[FFmpeg-devel] [PATCH] Allow mpjpeg demuxer to process MIME parts which do not include Content-Length header.
Alex Agranovsky
alex at sighthound.com
Tue Nov 24 21:01:28 CET 2015
--
Alex Agranovsky
Sighthound, Inc
www.sighthound.com
On November 24, 2015 at 12:36:30 PM, wm4 (nfxjfg at googlemail.com) wrote:
On Tue, 24 Nov 2015 11:39:07 -0500
Alex Agranovsky <alex at sighthound.com> wrote:
> On November 24, 2015 at 10:32:47 AM, wm4 (nfxjfg at googlemail.com) wrote:
>
> On Tue, 24 Nov 2015 00:16:06 -0500
> Alex Agranovsky <alex at sighthound.com> wrote:
>
> > From a2a0b9e0da14b6e82aa783535ec1878c8ffbede0 Mon Sep 17 00:00:00 2001
> > From: Alex Agranovsky <alex at sighthound.com>
> > Date: Tue, 24 Nov 2015 00:06:14 -0500
> > Subject: [PATCH 1/2] Allow mpjpeg demuxer to process MIME parts which do not
> > include Content-Length header.
> >
> > Fixes ticket 5023
> >
> > Signed-off-by: Alex Agranovsky <alex at sighthound.com>
> > ---
> > libavformat/mpjpegdec.c | 176 ++++++++++++++++++++++++++++++++++++------------
> > 1 file changed, 133 insertions(+), 43 deletions(-)
> >
> > diff --git a/libavformat/mpjpegdec.c b/libavformat/mpjpegdec.c
> > index 2749a48..e494f1a 100644
> > --- a/libavformat/mpjpegdec.c
> > +++ b/libavformat/mpjpegdec.c
> > @@ -23,22 +23,16 @@
> >
> > #include "avformat.h"
> > #include "internal.h"
> > +#include "avio_internal.h"
> >
> > -static int get_line(AVIOContext *pb, char *line, int line_size)
> > -{
> > - int i = ff_get_line(pb, line, line_size);
> >
> > - if (i > 1 && line[i - 2] == '\r')
> > - line[i - 2] = '\0';
> >
> > - if (pb->error)
> > - return pb->error;
> > -
> > - if (pb->eof_reached)
> > - return AVERROR_EOF;
> > -
> > - return 0;
> > -}
> > +/** Context for demuxing an MPJPEG stream. */
>
> This comment is really not needed.
> Will be removed in follow up submission.
>
>
>
> > +typedef struct MPJPEGDemuxContext {
> > + char* boundary;
> > + char* searchstr;
> > + int searchstr_len;
> > +} MPJPEGDemuxContext;
> >
> >
> > static void trim_right(char* p)
> > @@ -46,13 +40,32 @@ static void trim_right(char* p)
> > char *end;
> > if (!p || !*p)
> > return;
> > - end = p + strlen(p) - 1;
> > - while (end != p && av_isspace(*end)) {
> > + int len = strlen(p);
> > + if ( !len )
> > + return;
> > + end = p + len - 1;
> > + while (end >= p && av_isspace(*end)) {
>
> Why this change?

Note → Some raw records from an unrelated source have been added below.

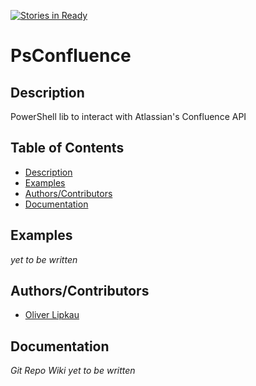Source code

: [![Stories in Ready](https://badge.waffle.io/lipkau/PsConfluence.png?label=ready&title=Ready)](https://waffle.io/lipkau/PsConfluence)
# PsConfluence  
## Description  
PowerShell lib to interact with Atlassian's Confluence API  

## Table of Contents  
* [Description](#description)
* [Examples](#examples)
* [Authors/Contributors](#authorscontributors)
* [Documentation](#documentation)

## Examples
_yet to be written_

## Authors/Contributors  
 * [Oliver Lipkau](http://oliver.lipkau.net)
 
## Documentation  
_Git Repo Wiki yet to be written_
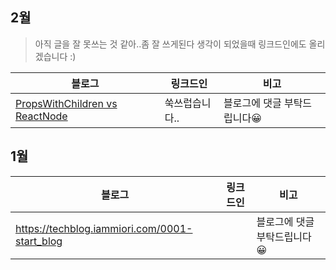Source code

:## 2월
> 아직 글을 잘 못쓰는 것 같아..좀 잘 쓰게된다 생각이 되었을때 링크드인에도 올리겠습니다 :) <br/>

|블로그|링크드인|비고|
|-----|-----|-----|
|[PropsWithChildren vs ReactNode](https://techblog.iammiori.com/0002-propsWithChildren_ReactNode)|쑥쓰럽습니다..|블로그에 댓글 부탁드립니다😀|

## 1월
|블로그|링크드인|비고|
|-----|-----|-----|
|https://techblog.iammiori.com/0001-start_blog||블로그에 댓글 부탁드립니다😀|

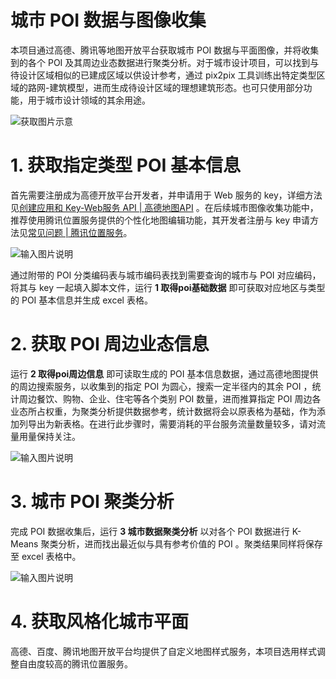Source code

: # 城市 POI 数据与图像收集
本项目通过高德、腾讯等地图开放平台获取城市 POI 数据与平面图像，并将收集到的各个 POI 及其周边业态数据进行聚类分析。对于城市设计项目，可以找到与待设计区域相似的已建成区域以供设计参考，通过 pix2pix 工具训练出特定类型区域的路网-建筑模型，进而生成待设计区域的理想建筑形态。也可只使用部分功能，用于城市设计领域的其余用途。

![获取图片示意](/imgs/2025-07-03/IhCWXcrMNnc3K8gd.png)

# 1. 获取指定类型 POI 基本信息
首先需要注册成为高德开放平台开发者，并申请用于 Web 服务的 key，详细方法见[创建应用和 Key-Web服务 API | 高德地图API](https://lbs.amap.com/api/webservice/create-project-and-key)	。在后续城市图像收集功能中，推荐使用腾讯位置服务提供的个性化地图编辑功能，其开发者注册与 key 申请方法见[常见问题 | 腾讯位置服务](https://lbs.qq.com/faq/accountQuota/faqKey)。

![输入图片说明](/imgs/2025-07-03/rSVUcWgUtGDHk0un.png)


通过附带的 POI 分类编码表与城市编码表找到需要查询的城市与 POI 对应编码，将其与 key 一起填入脚本文件，运行 **1 取得poi基础数据** 即可获取对应地区与类型的 POI 基本信息并生成 excel 表格。


# 2. 获取 POI 周边业态信息
运行 **2 取得poi周边信息** 即可读取生成的 POI 基本信息数据，通过高德地图提供的周边搜索服务，以收集到的指定 POI 为圆心，搜索一定半径内的其余 POI ，统计周边餐饮、购物、企业、住宅等各个类别 POI 数量，进而推算指定 POI 周边各业态所占权重，为聚类分析提供数据参考，统计数据将会以原表格为基础，作为添加列导出为新表格。在进行此步骤时，需要消耗的平台服务流量数量较多，请对流量用量保持关注。

![输入图片说明](/imgs/2025-07-03/426fLob5kIsmEE2D.png)

# 3. 城市 POI 聚类分析
完成 POI 数据收集后，运行 **3 城市数据聚类分析** 以对各个 POI 数据进行 K-Means 聚类分析，进而找出最近似与具有参考价值的 POI 。聚类结果同样将保存至 excel 表格中。

![输入图片说明](/imgs/2025-07-03/rWHc1bJoaEEnZTbp.png)

# 4. 获取风格化城市平面
高德、百度、腾讯地图开放平台均提供了自定义地图样式服务，本项目选用样式调整自由度较高的腾讯位置服务。





 






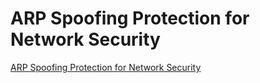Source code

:# ARP Spoofing Protection for Network Security
[ARP Spoofing Protection for Network Security](https://aiwithcloud.com/2022/09/15/arp_spoofing_protection_for_network_security/)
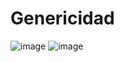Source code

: # Genericidad
![image](https://github.com/user-attachments/assets/39ad42e8-57aa-42bf-bc93-c9c058b070c0)
![image](https://github.com/user-attachments/assets/1e163371-a37f-4255-931a-42655cd7d4f7)
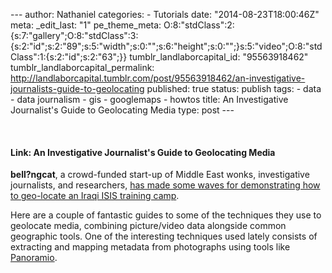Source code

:--- author: Nathaniel categories: - Tutorials date:
"2014-08-23T18:00:46Z" meta: \_edit\_last: "1" pe\_theme\_meta:
O:8:"stdClass":2:{s:7:"gallery";O:8:"stdClass":3:{s:2:"id";s:2:"89";s:5:"width";s:0:"";s:6:"height";s:0:"";}s:5:"video";O:8:"stdClass":1:{s:2:"id";s:2:"63";}}
tumblr\_landlaborcapital\_id: "95563918462"
tumblr\_landlaborcapital\_permalink:
http://landlaborcapital.tumblr.com/post/95563918462/an-investigative-journalists-guide-to-geolocating
published: true status: publish tags: - data - data journalism - gis -
googlemaps - howtos title: An Investigative Journalist's Guide to
Geolocating Media type: post ---

[\
](https://bellingcat.com/category/resources/how-tos/?_ga=1.35186145.1905603640.1404103144)

#### Link: An Investigative Journalist's Guide to Geolocating Media

**bell?ngcat**, a crowd-funded start-up of Middle East wonks,
investigative journalists, and researchers, [has made some waves for
demonstrating how to geo-locate an Iraqi ISIS training
camp](http://qz.com/254405/kickstarter-funded-journalists-found-an-isil-training-camp-using-google-earth-and-bing-maps/#/h/98673,1/).

Here are a couple of fantastic guides to some of the techniques they use
to geolocate media, combining picture/video data alongside common
geographic tools. One of the interesting techniques used lately consists
of extracting and mapping metadata from photographs using tools like
[Panoramio](http://www.panoramio.com/?_ga=1.210479445.1905603640.1404103144). 

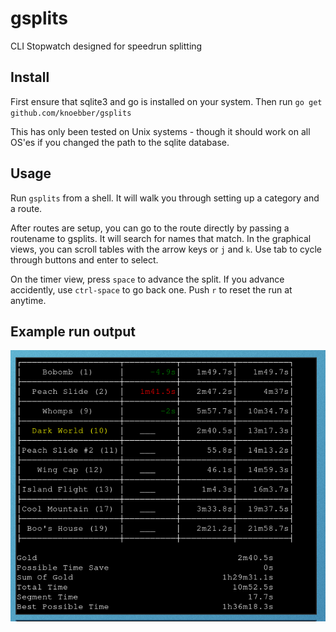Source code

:# gsplits
CLI Stopwatch designed for speedrun splitting

## Install
First ensure that sqlite3 and go is installed on your system.
Then run `go get github.com/knoebber/gsplits`

This has only been tested on Unix systems - though it should work on all OS'es if you changed the path to the sqlite database.

## Usage
Run `gsplits` from a shell. It will walk you through setting up a category and a route.

After routes are setup, you can go to the route directly by passing a routename to gsplits. It will search for names that match.
In the graphical views, you can scroll tables with the arrow keys or `j` and `k`. Use tab to cycle through buttons and enter to select.

On the timer view, press `space` to advance the split. If you advance accidently, use `ctrl-space` to go back one.
Push `r` to reset the run at anytime.

## Example run output

![example_run](https://github.com/knoebber/gsplits/blob/master/example_run.png)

Note that strlen(p)>0 is already guaranteed by the
> "!*p" check before.
>
>
> Consider input of a single ‘\r’. It will never get trimmed with the old code.
I don't really see how most of the changes fix this case. The only
change that does anything is replacing the != operator with >= . Which
is invalid as I see just now: it would set end to p-1, which AFAIK is
undefined behavior.
Setting end to p-1 would force us to exit the loop, no? We’re just comparing two pointer values, without dereferencing them.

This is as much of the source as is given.